--- START ---

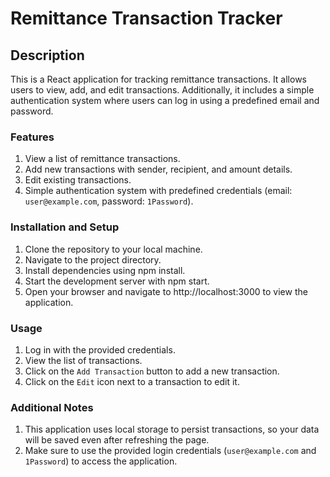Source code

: # Remittance Transaction Tracker

## Description

 This is a React application for tracking remittance transactions. It allows users to view,
 add, and edit transactions. Additionally, it includes a simple authentication system where 
 users can log in using a predefined email and password.

### Features

1. View a list of remittance transactions.
2. Add new transactions with sender, recipient, and amount details.
5. Edit existing transactions.
4. Simple authentication system with predefined credentials (email: `user@example.com`, password: `1Password`).

### Installation and Setup

1. Clone the repository to your local machine.
2. Navigate to the project directory.
3. Install dependencies using npm install.
4. Start the development server with npm start.
5. Open your browser and navigate to http://localhost:3000 to view the application.

### Usage

1. Log in with the provided credentials.
2. View the list of transactions.
3. Click on the `Add Transaction` button to add a new transaction.
4. Click on the `Edit` icon next to a transaction to edit it.


### Additional Notes

1. This application uses local storage to persist transactions, so your data will be saved even after refreshing the page.
2. Make sure to use the provided login credentials (`user@example.com` and `1Password`) to access the application.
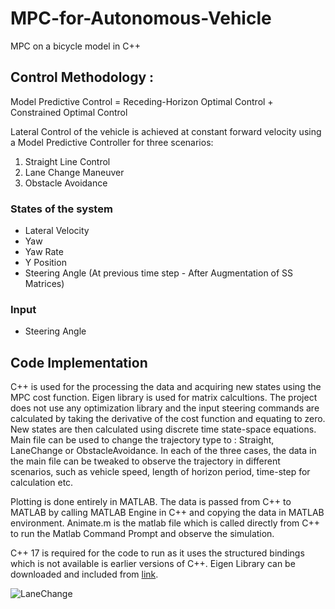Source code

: # MPC-for-Autonomous-Vehicle
MPC on a bicycle model in C++

## Control Methodology : 

Model Predictive Control = Receding-Horizon Optimal Control + Constrained Optimal Control 

Lateral Control of the vehicle is achieved at constant forward velocity using a Model Predictive Controller for three scenarios:
1. Straight Line Control
2. Lane Change Maneuver
3. Obstacle Avoidance

### States of the system
* Lateral Velocity 
* Yaw
* Yaw Rate
* Y Position 
* Steering Angle (At previous time step - After Augmentation of SS Matrices)

### Input
* Steering Angle

## Code Implementation

C++ is used for the processing the data and acquiring new states using the MPC cost function. Eigen library is used for matrix calcultions. The project does not use any 
optimization library and the input steering commands are calculated by taking the derivative of the cost function and equating to zero. New states are then calculated using 
discrete time state-space equations.
Main file can be used to change the trajectory type to : Straight, LaneChange or ObstacleAvoidance. In each of the three cases, the data in the main file can be tweaked to 
observe the trajectory in different scenarios, such as vehicle speed, length of horizon period, time-step for calculation etc.

Plotting is done entirely in MATLAB. The data is passed from C++ to MATLAB by calling MATLAB Engine in C++ and copying the data in MATLAB environment. Animate.m is the 
matlab file which is called directly from C++ to run the Matlab Command Prompt and observe the simulation.

C++ 17 is required for the code to run as it uses the structured bindings which is not available is earlier versions of C++.
Eigen Library can be downloaded and included from [link](https://eigen.tuxfamily.org/index.php?title=Main_Page).
 
![LaneChange](https://user-images.githubusercontent.com/59492146/113218738-0857ac80-924e-11eb-8b15-53630e3efc86.gif)




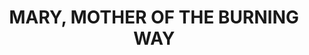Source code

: ---
capo: 0
id: 0
lang: en-us
page: '129'
step: pre
subtitle: ''
tags:
- vir
title: MARY, MOTHER OF THE BURNING WAY
---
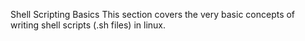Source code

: Shell Scripting Basics
This section covers the very basic concepts of writing shell scripts (.sh files) in linux.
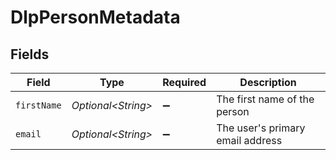 # DlpPersonMetadata


## Fields

| Field                            | Type                             | Required                         | Description                      |
| -------------------------------- | -------------------------------- | -------------------------------- | -------------------------------- |
| `firstName`                      | *Optional\<String>*              | :heavy_minus_sign:               | The first name of the person     |
| `email`                          | *Optional\<String>*              | :heavy_minus_sign:               | The user's primary email address |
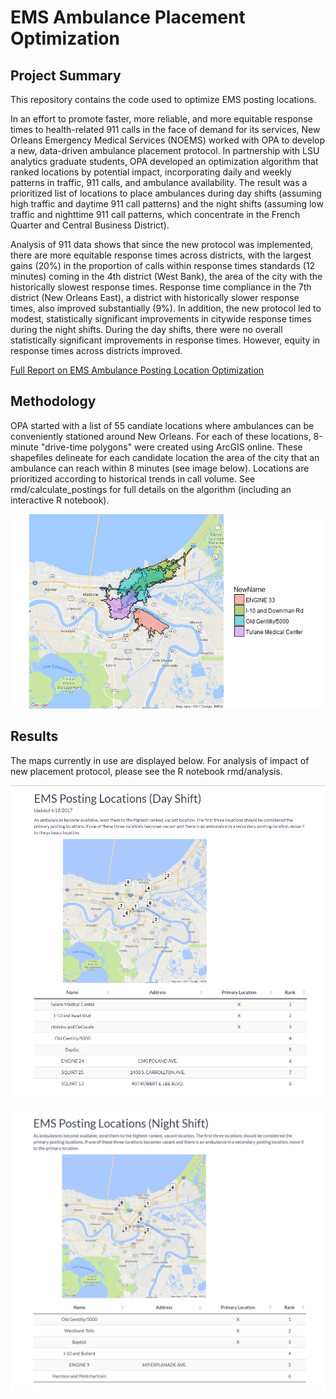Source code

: # EMS Ambulance Placement Optimization  

## Project Summary  

This repository contains the code used to optimize EMS posting locations.

In an effort to promote faster, more reliable, and more equitable response times to health-related 911 calls in the face of demand for its services, New Orleans Emergency Medical Services (NOEMS) worked with OPA to develop a new, data-driven ambulance placement protocol.  In partnership with LSU analytics graduate students, OPA developed an optimization algorithm that ranked locations by potential impact, incorporating daily and weekly patterns in traffic, 911 calls, and ambulance availability.  The result was a prioritized list of locations to place ambulances during day shifts (assuming high traffic and daytime 911 call patterns) and the night shifts (assuming low traffic and nighttime 911 call patterns, which concentrate in the French Quarter and Central Business District).

 

Analysis of 911 data shows that since the new protocol was implemented, there are more equitable response times across districts, with the largest gains (20%) in the proportion of calls within response times standards (12 minutes) coming in the 4th district (West Bank), the area of the city with the historically slowest response times. Response time compliance in the 7th district (New Orleans East), a district with historically slower response times, also improved substantially (9%).  In addition, the new protocol led to modest, statistically significant improvements in citywide response times during the night shifts. During the day shifts, there were no overall statistically significant improvements in response times. However, equity in response times across districts improved.

[Full Report on EMS Ambulance Posting Location Optimization](http://datadriven.nola.gov/datadriven/media/Assets/Presentations/EMSpostinglocationanlayticsbriefingJune2017.pdf)

## Methodology  

OPA started with a list of 55 candiate locations where ambulances can be conveniently stationed around New Orleans.  For each of these locations, 8-minute "drive-time polygons" were created using ArcGIS online.  These shapefiles delineate for each candidate location the area of the city that an ambulance can reach within 8 minutes (see image below).  Locations are prioritized according to historical trends in call volume.  See rmd/calculate_postings for full details on the algorithm (including an interactive R notebook).

![optional caption text](images/drive_time_polygon_example.png)



## Results  

The maps currently in use are displayed below. For analysis of impact of new placement protocol, please see the R notebook rmd/analysis.

![](images/day_shift_image.PNG)


![](images/night_shift_image.PNG)
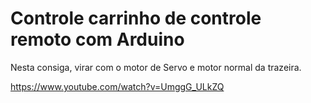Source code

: # Controle carrinho de controle remoto com Arduino

Nesta consiga, virar com o motor de Servo e motor normal da trazeira.

https://www.youtube.com/watch?v=UmggG_ULkZQ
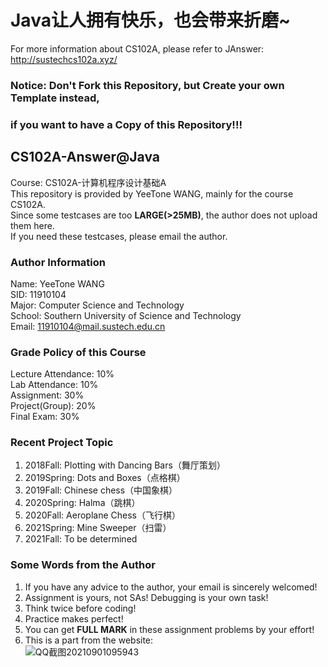 # Java让人拥有快乐，也会带来折磨~
For more information about CS102A, please refer to JAnswer: http://sustechcs102a.xyz/             

### **Notice: Don't Fork this Repository, but Create your own Template instead,**      
### **if you want to have a Copy of this Repository!!!**

## CS102A-Answer@Java
Course: CS102A-计算机程序设计基础A  
This repository is provided by YeeTone WANG, mainly for the course CS102A.  
Since some testcases are too **LARGE(>25MB)**, the author does not upload them here.  
If you need these testcases, please email the author.

### Author Information
Name: YeeTone WANG  
SID: 11910104  
Major: Computer Science and Technology  
School: Southern University of Science and Technology  
Email: 11910104@mail.sustech.edu.cn  

### Grade Policy of this Course  
Lecture Attendance: 10%   
Lab Attendance: 10%   
Assignment: 30%  
Project(Group): 20%  
Final Exam: 30%  

### Recent Project Topic
1. 2018Fall: Plotting with Dancing Bars（舞厅策划）     
2. 2019Spring: Dots and Boxes（点格棋）     
3. 2019Fall: Chinese chess（中国象棋）       
4. 2020Spring: Halma（跳棋）      
5. 2020Fall: Aeroplane Chess（飞行棋）     
6. 2021Spring: Mine Sweeper（扫雷）     
7. 2021Fall: To be determined    

### Some Words from the Author
1. If you have any advice to the author, your email is sincerely welcomed!  
2. Assignment is yours, not SAs! Debugging is your own task!  
3. Think twice before coding!  
4. Practice makes perfect!
5. You can get **FULL MARK** in these assignment problems by your effort!
6. This is a part from the website:     
![QQ截图20210901095943](https://user-images.githubusercontent.com/64548919/131599429-503b0afa-c85a-4f90-9d36-f87d05e82a06.jpg)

--- END ---

Assigned task: Repeat each line of the material, unaltered, from the first through the line with "2. Navigate to the project directory.", and include no pictures.

Response to this exercise:
Source code

: # Remittance Transaction Tracker

## Description

 This is a React application for tracking remittance transactions. It allows users to view,
 add, and edit transactions. Additionally, it includes a simple authentication system where 
 users can log in using a predefined email and password.

### Features

1. View a list of remittance transactions.
2. Add new transactions with sender, recipient, and amount details.
5. Edit existing transactions.
4. Simple authentication system with predefined credentials (email: `user@example.com`, password: `1Password`).

### Installation and Setup

1. Clone the repository to your local machine.
2. Navigate to the project directory.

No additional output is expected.